Some of our favourite past Songwriting interviewees reveal the seminal albums that have inspired them the most over the years
ABBY WEEMS (POTTY MOUTH)
Veruca Salt
Eight Arms To Hold You (Outpost/Geffen, 1997)
“I was somewhat familiar with other 90s punk bands, but I clearly remember one day Ally (Einbinder) put on Seether in the car and thinking, ‘Where did this song come from?’ It was the first time I heard music that sounded tough but hooky. Most of my musical inspirations up until then were male-fronted bands, so hearing female vocals over rock music was really important for my personal development as a songwriter. Having just started Potty Mouth with no clear expectations, it felt like the perfect sonic aspiration for our band.”
DAVID CROSBY
Ensemble Of The Bulgarian Republic
Music Of Bulgaria (Nonesuch, 1955)
“My first harmony love was the Everly Brothers, who were a really good lesson in harmony. Listen to people that sing harmony the way you like it and then learn from them. That’s what I did. I learned from the Everly Brothers, I learnt from The Weavers and I learned from lots of people in folk music, that’s where I got my start in harmonies.
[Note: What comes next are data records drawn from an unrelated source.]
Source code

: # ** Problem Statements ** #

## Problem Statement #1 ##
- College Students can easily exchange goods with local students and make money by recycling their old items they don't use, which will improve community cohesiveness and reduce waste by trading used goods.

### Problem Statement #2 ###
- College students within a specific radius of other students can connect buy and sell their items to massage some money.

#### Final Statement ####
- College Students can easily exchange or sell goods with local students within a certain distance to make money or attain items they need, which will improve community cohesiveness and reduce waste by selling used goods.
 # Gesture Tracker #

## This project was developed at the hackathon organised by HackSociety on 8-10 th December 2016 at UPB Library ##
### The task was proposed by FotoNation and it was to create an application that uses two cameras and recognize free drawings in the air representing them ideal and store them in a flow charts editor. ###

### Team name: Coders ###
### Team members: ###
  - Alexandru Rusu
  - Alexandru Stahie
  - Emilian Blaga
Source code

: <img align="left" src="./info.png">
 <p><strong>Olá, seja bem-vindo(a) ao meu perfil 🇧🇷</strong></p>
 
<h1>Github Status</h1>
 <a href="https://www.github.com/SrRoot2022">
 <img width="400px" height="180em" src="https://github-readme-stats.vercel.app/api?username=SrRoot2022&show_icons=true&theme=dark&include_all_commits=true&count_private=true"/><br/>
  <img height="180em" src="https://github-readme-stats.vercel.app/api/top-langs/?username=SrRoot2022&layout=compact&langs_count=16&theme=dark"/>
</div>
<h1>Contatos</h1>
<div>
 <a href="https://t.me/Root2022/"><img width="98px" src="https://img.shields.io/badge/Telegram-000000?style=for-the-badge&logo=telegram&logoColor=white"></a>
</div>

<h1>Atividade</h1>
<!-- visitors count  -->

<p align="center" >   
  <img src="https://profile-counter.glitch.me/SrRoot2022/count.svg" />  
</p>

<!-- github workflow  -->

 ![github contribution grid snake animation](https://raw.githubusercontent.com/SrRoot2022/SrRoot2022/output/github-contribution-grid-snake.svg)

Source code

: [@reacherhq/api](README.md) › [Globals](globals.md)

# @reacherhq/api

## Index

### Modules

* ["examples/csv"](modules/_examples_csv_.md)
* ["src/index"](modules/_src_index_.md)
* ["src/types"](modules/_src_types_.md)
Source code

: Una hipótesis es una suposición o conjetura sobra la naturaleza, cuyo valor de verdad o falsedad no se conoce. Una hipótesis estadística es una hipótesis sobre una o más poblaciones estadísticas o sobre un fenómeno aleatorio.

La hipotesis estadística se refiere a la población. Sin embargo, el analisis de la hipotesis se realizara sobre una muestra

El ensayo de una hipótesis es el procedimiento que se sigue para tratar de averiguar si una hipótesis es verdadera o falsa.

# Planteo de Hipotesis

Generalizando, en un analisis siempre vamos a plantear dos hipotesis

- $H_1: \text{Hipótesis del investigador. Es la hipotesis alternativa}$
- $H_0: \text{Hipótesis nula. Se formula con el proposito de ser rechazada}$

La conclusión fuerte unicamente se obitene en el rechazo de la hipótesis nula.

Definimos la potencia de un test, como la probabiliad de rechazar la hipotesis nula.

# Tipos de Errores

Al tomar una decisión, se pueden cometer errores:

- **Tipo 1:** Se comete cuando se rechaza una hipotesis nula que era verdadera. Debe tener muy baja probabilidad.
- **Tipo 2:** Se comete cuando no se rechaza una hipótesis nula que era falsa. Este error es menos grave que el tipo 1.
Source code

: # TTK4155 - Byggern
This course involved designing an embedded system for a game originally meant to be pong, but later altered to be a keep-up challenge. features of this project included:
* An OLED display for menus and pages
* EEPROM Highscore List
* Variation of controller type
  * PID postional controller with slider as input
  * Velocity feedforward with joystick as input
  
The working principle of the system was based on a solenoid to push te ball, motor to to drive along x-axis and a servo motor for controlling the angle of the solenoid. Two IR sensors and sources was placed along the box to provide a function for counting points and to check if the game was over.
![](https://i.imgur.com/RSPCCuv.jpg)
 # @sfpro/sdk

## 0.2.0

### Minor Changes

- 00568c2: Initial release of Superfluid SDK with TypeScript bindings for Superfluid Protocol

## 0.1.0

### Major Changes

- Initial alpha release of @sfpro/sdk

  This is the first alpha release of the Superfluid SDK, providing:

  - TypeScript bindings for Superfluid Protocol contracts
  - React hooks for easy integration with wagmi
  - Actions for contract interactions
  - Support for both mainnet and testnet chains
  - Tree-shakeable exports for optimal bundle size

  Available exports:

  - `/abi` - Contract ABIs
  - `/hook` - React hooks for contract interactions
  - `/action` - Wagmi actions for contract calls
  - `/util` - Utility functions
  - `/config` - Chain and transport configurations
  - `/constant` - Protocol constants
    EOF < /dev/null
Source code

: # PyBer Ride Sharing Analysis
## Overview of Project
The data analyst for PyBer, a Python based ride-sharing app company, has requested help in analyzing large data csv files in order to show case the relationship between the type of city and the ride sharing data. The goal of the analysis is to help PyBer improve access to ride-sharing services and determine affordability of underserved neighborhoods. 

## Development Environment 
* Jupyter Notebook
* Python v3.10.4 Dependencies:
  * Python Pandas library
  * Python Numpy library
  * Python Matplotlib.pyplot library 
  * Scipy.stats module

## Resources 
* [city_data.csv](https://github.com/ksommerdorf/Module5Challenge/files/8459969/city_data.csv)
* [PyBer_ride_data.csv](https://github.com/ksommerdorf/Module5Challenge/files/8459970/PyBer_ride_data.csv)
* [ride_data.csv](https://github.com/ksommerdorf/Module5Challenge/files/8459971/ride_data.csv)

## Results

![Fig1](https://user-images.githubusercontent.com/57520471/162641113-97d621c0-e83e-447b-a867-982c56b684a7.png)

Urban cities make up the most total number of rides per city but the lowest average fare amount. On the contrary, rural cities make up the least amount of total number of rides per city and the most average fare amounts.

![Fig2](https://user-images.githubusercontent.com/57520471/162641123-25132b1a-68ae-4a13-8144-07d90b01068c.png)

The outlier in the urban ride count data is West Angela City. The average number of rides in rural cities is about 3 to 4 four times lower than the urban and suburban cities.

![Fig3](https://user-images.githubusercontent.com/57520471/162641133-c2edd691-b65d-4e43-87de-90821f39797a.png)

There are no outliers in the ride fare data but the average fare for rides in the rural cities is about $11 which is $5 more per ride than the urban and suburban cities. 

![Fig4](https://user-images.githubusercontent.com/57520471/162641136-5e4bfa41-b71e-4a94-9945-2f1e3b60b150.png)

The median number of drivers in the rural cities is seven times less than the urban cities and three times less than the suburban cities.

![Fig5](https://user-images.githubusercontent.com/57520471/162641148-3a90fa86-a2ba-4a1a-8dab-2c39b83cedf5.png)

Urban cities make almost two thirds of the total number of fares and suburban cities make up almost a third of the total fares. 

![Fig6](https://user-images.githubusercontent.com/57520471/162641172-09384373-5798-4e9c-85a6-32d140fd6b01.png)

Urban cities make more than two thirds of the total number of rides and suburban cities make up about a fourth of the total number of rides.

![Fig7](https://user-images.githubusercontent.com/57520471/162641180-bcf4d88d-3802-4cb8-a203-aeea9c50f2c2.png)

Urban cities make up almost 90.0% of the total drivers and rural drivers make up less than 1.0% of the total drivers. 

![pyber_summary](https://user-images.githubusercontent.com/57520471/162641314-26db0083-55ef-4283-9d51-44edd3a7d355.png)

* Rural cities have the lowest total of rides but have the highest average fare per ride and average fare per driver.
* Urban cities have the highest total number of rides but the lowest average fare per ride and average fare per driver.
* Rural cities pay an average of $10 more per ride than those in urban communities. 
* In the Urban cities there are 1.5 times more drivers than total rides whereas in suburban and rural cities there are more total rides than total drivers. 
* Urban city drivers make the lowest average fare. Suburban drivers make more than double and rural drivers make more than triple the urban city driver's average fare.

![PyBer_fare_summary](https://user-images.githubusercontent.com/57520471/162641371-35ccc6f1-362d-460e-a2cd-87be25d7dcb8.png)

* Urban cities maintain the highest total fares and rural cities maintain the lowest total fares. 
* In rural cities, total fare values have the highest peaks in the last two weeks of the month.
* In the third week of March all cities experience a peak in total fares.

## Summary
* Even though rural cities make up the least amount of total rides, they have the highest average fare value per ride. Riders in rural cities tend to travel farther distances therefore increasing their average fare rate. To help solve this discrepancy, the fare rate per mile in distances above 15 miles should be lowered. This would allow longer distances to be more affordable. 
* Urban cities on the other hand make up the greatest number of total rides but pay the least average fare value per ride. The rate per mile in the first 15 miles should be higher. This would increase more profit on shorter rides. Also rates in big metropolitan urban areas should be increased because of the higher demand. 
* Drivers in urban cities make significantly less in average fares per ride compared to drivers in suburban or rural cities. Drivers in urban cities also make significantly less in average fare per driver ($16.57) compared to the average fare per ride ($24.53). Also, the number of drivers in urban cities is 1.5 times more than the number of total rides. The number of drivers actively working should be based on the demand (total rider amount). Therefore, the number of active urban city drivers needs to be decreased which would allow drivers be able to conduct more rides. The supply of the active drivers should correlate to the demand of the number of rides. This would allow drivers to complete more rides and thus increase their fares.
Then, if you want to get advanced listen to the Music Of Bulgaria album that came out on Nonesuch Records, it’s the record that changed my life and has the most amazing vocal harmonies I’ve ever heard.”
BRIAN CASE (FACS)
Sonic Youth
EVOL (SST, 1986)
“It’s unlike anything I’d heard before. It was patient and mysterious, dreamy and hazed out. It was the first time I felt like the people making the music were not superheroes. ‘Sound collage,’ and ‘spoken word,’ were not words I had even combined in a sentence, and here they were on this completely strange record I could not stop listening to. The guitars were all working together – there was no lead, rhythm or bass – notes spider-webbed perfectly, all space and hanging dew. I have literally worn a hole in my original vinyl copy.”
JESSE COLIN YOUNG
Miles Davis
Kind Of Blue (Columbia, 1959)
“Kind Of Blue was the album that taught me to love jazz. I was stuck up on a mountaintop in the 1970s and the only FM station to reach me was a jazz station. So I began to listen to jazz because that’s all I could get. Miles is so melodic in his playing, that’s what captured me about it. The things that I listened to, the notes were always so beautifully chosen and played with so much feeling. I’m a singer who loves melody and when jazz musicians get to playing too many notes I get lost, but that was not the case with Kind Of Blue!”
ROSANNE CASH
Joni Mitchell
Blue (Reprise, 1971)
“It would have to be Joni Mitchell’s Blue as that really did change everything for me, because it was the first time I consciously realised that a woman could be a songwriter. I was a teenager and I just had this unconscious assumption that songwriters were all men. Then, when I heard Blue, I actually realised that it wasn’t the case and not only could a woman be a songwriter but she could write about her inner life and turn it into poetry and have it be legitimate in a public sphere and that changed everything for me.”
ROB HIRST (MIDNIGHT OIL)
A.B. Original
Reclaim Australia (Golden Era, 2016)
“The album that blew my mind two years ago was actually by a First Nations band here. It’s a hard-hitting hip hop record and I humour myself to think that if Midnight Oil was starting now then we might make an album as strong as this. It’s by a band called A.B. Original, the musicians are Briggs and Trials and they had a single called January 26 – Australia Day which many refer to as “Invasion Day.” It was written so strongly on this album and it was a hit here. We actually got them to open for our Sydney shows during our Great Circle tour.”